Ratings agency Standard & Poor’s downgraded Spain’s long-term sovereign debt by one notch from AA plus to AA. The downgrade reveals that Spain was not immune from the contagion from Greece’s deteriorating economy and burgeoning debt. Both Greece and Portugal have also been downgraded by S&P. Greek bonds were downgraded to junk status. All the downgrades caused havoc in the bond and stock markets, and left investors wondering which European country could be next.

The economic contagion factor in the Eurozone has even been likened to the ebola virus by OECD head, Angel Gurria. “When you realise you have it, you have to cut your leg off to survive,” she told Bloomberg.

According to Raj Badiani, analyst at IHS Global Insight, there is a possibility of a further downgrade if Spain’s fiscal position fails to improve steadily.

“A clear warning signal is that the official growth forecasts that accompanied the latest austerity plan are not credible, and suggest that the government may need to tighten its policies more aggressively,” he argues.
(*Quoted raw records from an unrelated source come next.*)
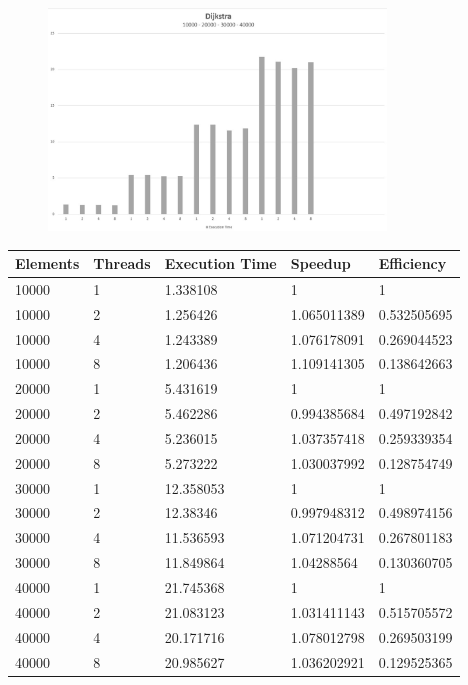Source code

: \begin{figure}[H]
    \centering
    \includegraphics[width=0.8\textwidth]{graphics/Dijkstra.jpg}
    \label{fig:Dijkstra}
\end{figure}
\begin{table}[H]
    \centering
    \begin{tabular}{|l|l|l|l|l|}\hline
        Elements & Threads & Execution Time & Speedup & Efficiency \\\hline
        10000 & 1 & 1.338108 & 1 & 1 \\
        10000 & 2 & 1.256426 & 1.065011389 & 0.532505695\\
        10000 & 4 & 1.243389 & 1.076178091 & 0.269044523\\
        10000 & 8 & 1.206436 & 1.109141305 & 0.138642663\\\hline
        20000 & 1 & 5.431619 & 1 & 1\\
        20000 & 2 & 5.462286 & 0.994385684 & 0.497192842\\
        20000 & 4 & 5.236015 & 1.037357418 & 0.259339354\\
        20000 & 8 & 5.273222 & 1.030037992 & 0.128754749\\\hline
        30000 & 1 & 12.358053 & 1 & 1\\
        30000 & 2 & 12.38346 & 0.997948312 & 0.498974156\\
        30000 & 4 & 11.536593 & 1.071204731 & 0.267801183\\
        30000 & 8 & 11.849864 & 1.04288564 & 0.130360705\\\hline
        40000 & 1 & 21.745368 & 1 & 1\\
        40000 & 2 & 21.083123 & 1.031411143 & 0.515705572\\
        40000 & 4 & 20.171716 & 1.078012798 & 0.269503199\\
        40000 & 8 & 20.985627 & 1.036202921 & 0.129525365\\\hline
        

    \end{tabular}
    \label{tab:Dijkstra_Table}
\end{table}

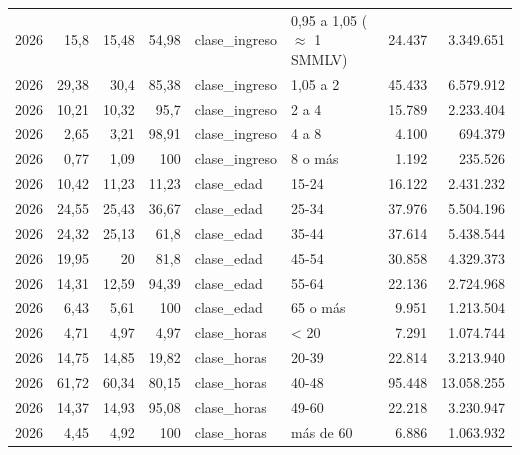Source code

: \begin{tabular}{lrrrllrr}
2026 & 15,8 & 15,48 & 54,98 & clase\_ingreso & 0,95 a 1,05 ($\approx$ 1 SMMLV) & 24.437 & 3.349.651 \\
2026 & 29,38 & 30,4 & 85,38 & clase\_ingreso & 1,05 a 2 & 45.433 & 6.579.912 \\
2026 & 10,21 & 10,32 & 95,7 & clase\_ingreso & 2 a 4 & 15.789 & 2.233.404 \\
2026 & 2,65 & 3,21 & 98,91 & clase\_ingreso & 4 a 8 & 4.100 & 694.379 \\
2026 & 0,77 & 1,09 & 100 & clase\_ingreso & 8 o más & 1.192 & 235.526 \\
2026 & 10,42 & 11,23 & 11,23 & clase\_edad & 15-24 & 16.122 & 2.431.232 \\
2026 & 24,55 & 25,43 & 36,67 & clase\_edad & 25-34 & 37.976 & 5.504.196 \\
2026 & 24,32 & 25,13 & 61,8 & clase\_edad & 35-44 & 37.614 & 5.438.544 \\
2026 & 19,95 & 20 & 81,8 & clase\_edad & 45-54 & 30.858 & 4.329.373 \\
2026 & 14,31 & 12,59 & 94,39 & clase\_edad & 55-64 & 22.136 & 2.724.968 \\
2026 & 6,43 & 5,61 & 100 & clase\_edad & 65 o más & 9.951 & 1.213.504 \\
2026 & 4,71 & 4,97 & 4,97 & clase\_horas & < 20 & 7.291 & 1.074.744 \\
2026 & 14,75 & 14,85 & 19,82 & clase\_horas & 20-39 & 22.814 & 3.213.940 \\
2026 & 61,72 & 60,34 & 80,15 & clase\_horas & 40-48 & 95.448 & 13.058.255 \\
2026 & 14,37 & 14,93 & 95,08 & clase\_horas & 49-60 & 22.218 & 3.230.947 \\
2026 & 4,45 & 4,92 & 100 & clase\_horas & más de 60 & 6.886 & 1.063.932 \\
\bottomrule
\end{tabular}
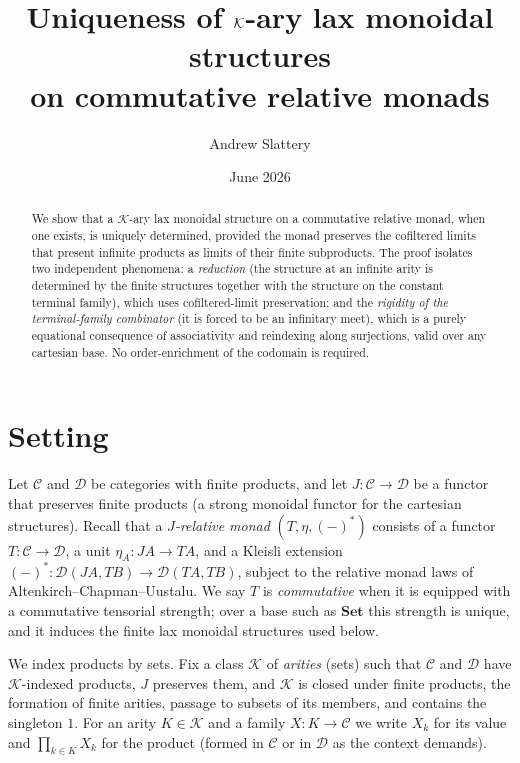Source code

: \documentclass{article}
\title{Uniqueness of $\K$-ary lax monoidal structures\\ on commutative relative monads}
\author{Andrew Slattery}
\date{June 2026}
\newcommand{\C}{\mathcal{C}}
\newcommand{\D}{\mathcal{D}}
\newcommand{\K}{\mathcal{K}}
\newcommand{\Set}{\mathbf{Set}}
\begin{document}
\maketitle

\begin{abstract}
We show that a $\K$-ary lax monoidal structure on a commutative relative monad,
when one exists, is uniquely determined, provided the monad preserves the
cofiltered limits that present infinite products as limits of their finite
subproducts. The proof isolates two independent phenomena: a \emph{reduction}
(the structure at an infinite arity is determined by the finite structures
together with the structure on the constant terminal family), which uses
cofiltered-limit preservation; and the \emph{rigidity of the terminal-family
combinator} (it is forced to be an infinitary meet), which is a purely
equational consequence of associativity and reindexing along surjections, valid
over any cartesian base. No order-enrichment of the codomain is required.
\end{abstract}

\section{Setting}

Let $\C$ and $\D$ be categories with finite products, and let
$J\colon\C\to\D$ be a functor that preserves finite products (a strong monoidal
functor for the cartesian structures). Recall that a \emph{$J$-relative monad}
$(T,\eta,(-)^{*})$ consists of a functor $T\colon\C\to\D$, a unit
$\eta_A\colon JA\to TA$, and a Kleisli extension
$(-)^{*}\colon\D(JA,TB)\to\D(TA,TB)$, subject to the relative monad laws of
Altenkirch--Chapman--Uustalu. We say $T$ is \emph{commutative} when it is
equipped with a commutative tensorial strength; over a base such as $\Set$ this
strength is unique, and it induces the finite lax monoidal structures used
below.

We index products by sets. Fix a class $\K$ of \emph{arities} (sets) such that
$\C$ and $\D$ have $\K$-indexed products, $J$ preserves them, and $\K$ is closed
under finite products, the formation of finite arities, passage to subsets of
its members, and contains the singleton $1$. For an arity $K\in\K$ and a family
$X\colon K\to\C$ we write $X_k$ for its value and $\prod_{k\in K}X_k$ for the
product (formed in $\C$ or in $\D$ as the context demands).
\end{document}
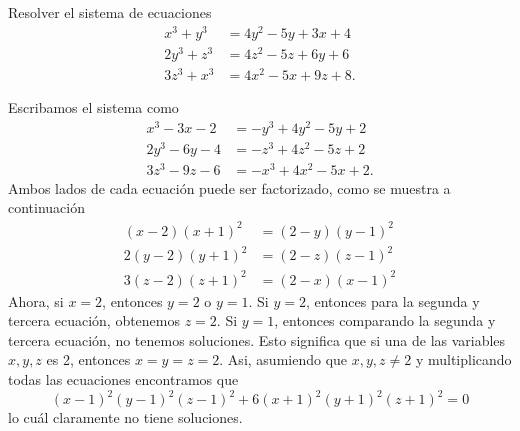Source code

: \begin{example}
    Resolver el sistema de ecuaciones
    \begin{align*}
        x^3 + y^3  &= 4y^2 - 5y + 3x + 4\\
        2y^3 + z^3 &= 4z^2 - 5z + 6y + 6\\
        3z^3 + x^3 &= 4x^2 - 5x + 9z + 8.
    \end{align*}
\end{example}
\begin{solution}
    Escribamos el sistema como
    \begin{align*}
         x^3 - 3x - 2 &= -y^3 + 4y^2 - 5y + 2\\
        2y^3 - 6y - 4 &= -z^3 + 4z^2 - 5z + 2\\
        3z^3 - 9z - 6 &= -x^3 + 4x^2 - 5x + 2.
    \end{align*}
    Ambos lados de cada ecuación puede ser factorizado, como se muestra a continuación
    \begin{align*}
         (x - 2)(x + 1)^2 &= (2 - y)(y - 1)^2\\
        2(y - 2)(y + 1)^2 &= (2 - z)(z - 1)^2\\
        3(z - 2)(z + 1)^2 &= (2 - x)(x - 1)^2
    \end{align*}
    Ahora, si $x = 2$, entonces $y = 2$ o $y = 1$.
    Si $y = 2$, entonces para la segunda y tercera ecuación, obtenemos $z = 2$.
    Si $y = 1$, entonces comparando la segunda y tercera ecuación, no tenemos soluciones.
    Esto significa que si una de las variables $x, y, z$ es 2, entonces $x = y = z = 2$.
    Asi, asumiendo que $x,y, z \neq 2$ y multiplicando todas las ecuaciones encontramos que
    \[
       (x - 1)^2 (y - 1)^2 (z - 1)^2 + 6(x + 1)^2 (y + 1)^2 (z + 1)^2 = 0
    \]
    lo cuál claramente no tiene soluciones.
\end{solution}


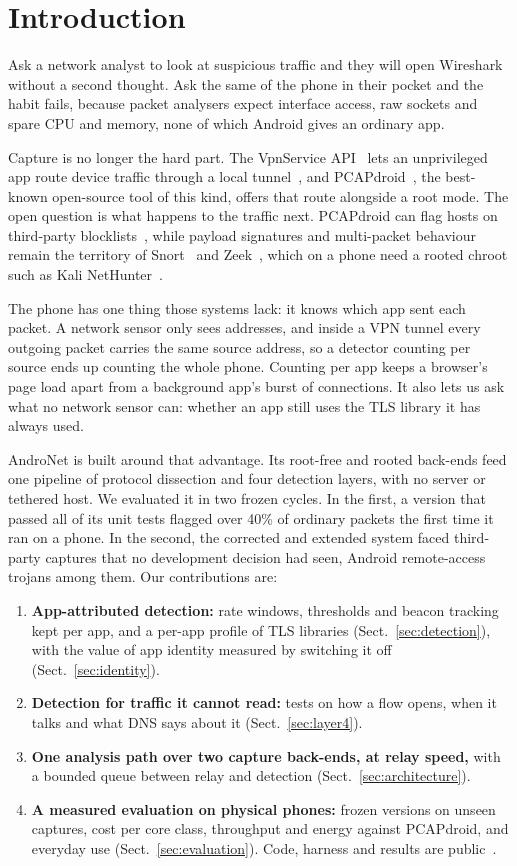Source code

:\documentclass[runningheads]{llncs}
\begin{document}
\section{Introduction}

Ask a network analyst to look at suspicious traffic and they will open Wireshark without a second thought. Ask the same of the phone in their pocket and the habit fails, because packet analysers expect interface access, raw sockets and spare CPU and memory, none of which Android gives an ordinary app.

Capture is no longer the hard part. The VpnService API~\cite{vpnservice} lets an unprivileged app route device traffic through a local tunnel~\cite{antmonitor,razaghpanah}, and PCAPdroid~\cite{pcapdroid}, the best-known open-source tool of this kind, offers that route alongside a root mode. The open question is what happens to the traffic next. PCAPdroid can flag hosts on third-party blocklists~\cite{pcapdroiddocs}, while payload signatures and multi-packet behaviour remain the territory of Snort~\cite{snort} and Zeek~\cite{bro}, which on a phone need a rooted chroot such as Kali NetHunter~\cite{nethunter}.

The phone has one thing those systems lack: it knows which app sent each packet. A network sensor only sees addresses, and inside a VPN tunnel every outgoing packet carries the same source address, so a detector counting per source ends up counting the whole phone. Counting per app keeps a browser's page load apart from a background app's burst of connections. It also lets us ask what no network sensor can: whether an app still uses the TLS library it has always used.

AndroNet is built around that advantage. Its root-free and rooted back-ends feed one pipeline of protocol dissection and four detection layers, with no server or tethered host. We evaluated it in two frozen cycles. In the first, a version that passed all of its unit tests flagged over 40\% of ordinary packets the first time it ran on a phone. In the second, the corrected and extended system faced third-party captures that no development decision had seen, Android remote-access trojans among them. Our contributions are:
\begin{enumerate}
\item \textbf{App-attributed detection:} rate windows, thresholds and beacon tracking kept per app, and a per-app profile of TLS libraries (Sect.~\ref{sec:detection}), with the value of app identity measured by switching it off (Sect.~\ref{sec:identity}).
\item \textbf{Detection for traffic it cannot read:} tests on how a flow opens, when it talks and what DNS says about it (Sect.~\ref{sec:layer4}).
\item \textbf{One analysis path over two capture back-ends, at relay speed,} with a bounded queue between relay and detection (Sect.~\ref{sec:architecture}).
\item \textbf{A measured evaluation on physical phones:} frozen versions on unseen captures, cost per core class, throughput and energy against PCAPdroid, and everyday use (Sect.~\ref{sec:evaluation}). Code, harness and results are public~\cite{repo}.
\end{enumerate}
\end{document}
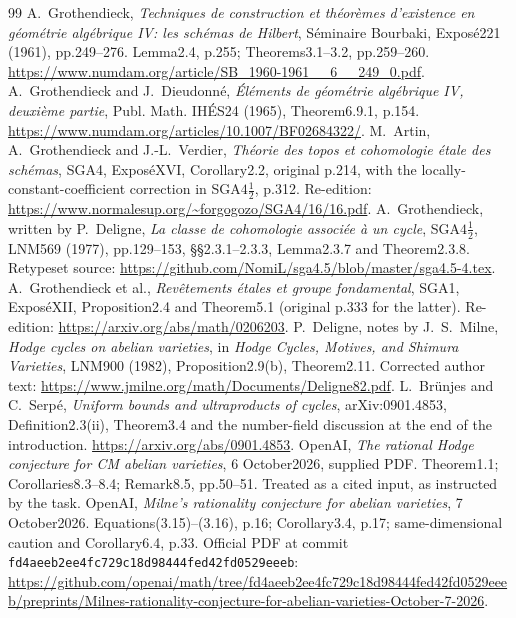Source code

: \begin{thebibliography}{99}
 A.~Grothendieck, \emph{Techniques de construction et th\'eor\`emes d'existence en g\'eom\'etrie alg\'ebrique IV: les sch\'emas de Hilbert}, S\'eminaire Bourbaki, Expos\'e221 (1961), pp.249--276. Lemma2.4, p.255; Theorems3.1--3.2, pp.259--260. \url{https://www.numdam.org/article/SB_1960-1961__6__249_0.pdf}.
 A.~Grothendieck and J.~Dieudonn\'e, \emph{\'El\'ements de g\'eom\'etrie alg\'ebrique IV, deuxi\`eme partie}, Publ. Math. IH\'ES24 (1965), Theorem6.9.1, p.154. \url{https://www.numdam.org/articles/10.1007/BF02684322/}.
 M.~Artin, A.~Grothendieck and J.-L.~Verdier, \emph{Th\'eorie des topos et cohomologie \'etale des sch\'emas}, SGA4, Expos\'eXVI, Corollary2.2, original p.214, with the locally-constant-coefficient correction in SGA$4\frac12$, p.312. Re-edition: \url{https://www.normalesup.org/~forgogozo/SGA4/16/16.pdf}.
 A.~Grothendieck, written by P.~Deligne, \emph{La classe de cohomologie associ\'ee \`a un cycle}, SGA$4\frac12$, LNM569 (1977), pp.129--153, \S\S2.3.1--2.3.3, Lemma2.3.7 and Theorem2.3.8. Retypeset source: \url{https://github.com/NomiL/sga4.5/blob/master/sga4.5-4.tex}.
 A.~Grothendieck et al., \emph{Rev\^etements \'etales et groupe fondamental}, SGA1, Expos\'eXII, Proposition2.4 and Theorem5.1 (original p.333 for the latter). Re-edition: \url{https://arxiv.org/abs/math/0206203}.
 P.~Deligne, notes by J.~S.~Milne, \emph{Hodge cycles on abelian varieties}, in \emph{Hodge Cycles, Motives, and Shimura Varieties}, LNM900 (1982), Proposition2.9(b), Theorem2.11. Corrected author text: \url{https://www.jmilne.org/math/Documents/Deligne82.pdf}.
 L.~Br\"unjes and C.~Serp\'e, \emph{Uniform bounds and ultraproducts of cycles}, arXiv:0901.4853, Definition2.3(ii), Theorem3.4 and the number-field discussion at the end of the introduction. \url{https://arxiv.org/abs/0901.4853}.
 OpenAI, \emph{The rational Hodge conjecture for CM abelian varieties}, 6 October2026, supplied PDF. Theorem1.1; Corollaries8.3--8.4; Remark8.5, pp.50--51. Treated as a cited input, as instructed by the task.
 OpenAI, \emph{Milne's rationality conjecture for abelian varieties}, 7 October2026. Equations(3.15)--(3.16), p.16; Corollary3.4, p.17; same-dimensional caution and Corollary6.4, p.33. Official PDF at commit \texttt{fd4aeeb2ee4fc729c18d98444fed42fd0529eeeb}: \url{https://github.com/openai/math/tree/fd4aeeb2ee4fc729c18d98444fed42fd0529eeeb/preprints/Milnes-rationality-conjecture-for-abelian-varieties-October-7-2026}.

\end{thebibliography}
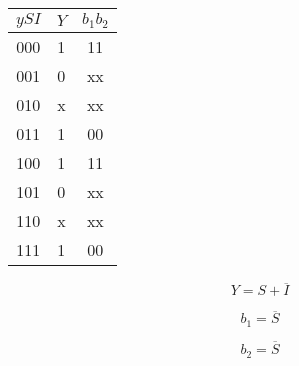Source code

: \documentclass[10pt,a4paper]{article}
\begin{document}
\begin{multicols}{2}

\begin{tabular}{c|c|c}
$ySI$ & $Y$ & $b_1b_2$ \\ 
\hline 
000 & 1 & 11  \\ 
\hline 
001 & 0 & xx  \\ 
\hline 
010 & x & xx  \\ 
\hline 
011 & 1 & 00  \\ 
\hline 
100 & 1 & 11  \\ 
\hline 
101 & 0 & xx  \\ 
\hline 
110 & x & xx  \\ 
\hline 
111 & 1 & 00  \\ 
\end{tabular} 

\[
Y = S + \overline{I}
\]

\[
b_1 = \overline{S}
\]

\[
b_2 = \overline{S}
\]


\end{multicols}
\end{document}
“If the economy struggles to deliver the projected growth targets, then deeper spending cuts or steeper tax rises will be required. The current austerity plan assumes that a large chunk of the deficit reduction required by 2013 will arise from a cyclical return to economic growth and the withdrawal of temporary fiscal stimulus measures.”

Spain’s economy remained in recession in the fourth quarter of 2009, and the country is still struggling with 20% unemployment.
Badiani comments that Spain will need to place a greater reliance on exports to drive the economy forward in the medium term.
“This could prove problematic,” he remarks. “Given that the price competitiveness of Spanish exports has fallen due to an inflation differential with its main trading partners. Spain’s export portfolio covers a wide range of products, but still relies too heavily on automotive exports,” he notes.

Furthermore, he argues that Spanish exporters need to become better established in rapid-growth markets such as Asia and Eastern Europe.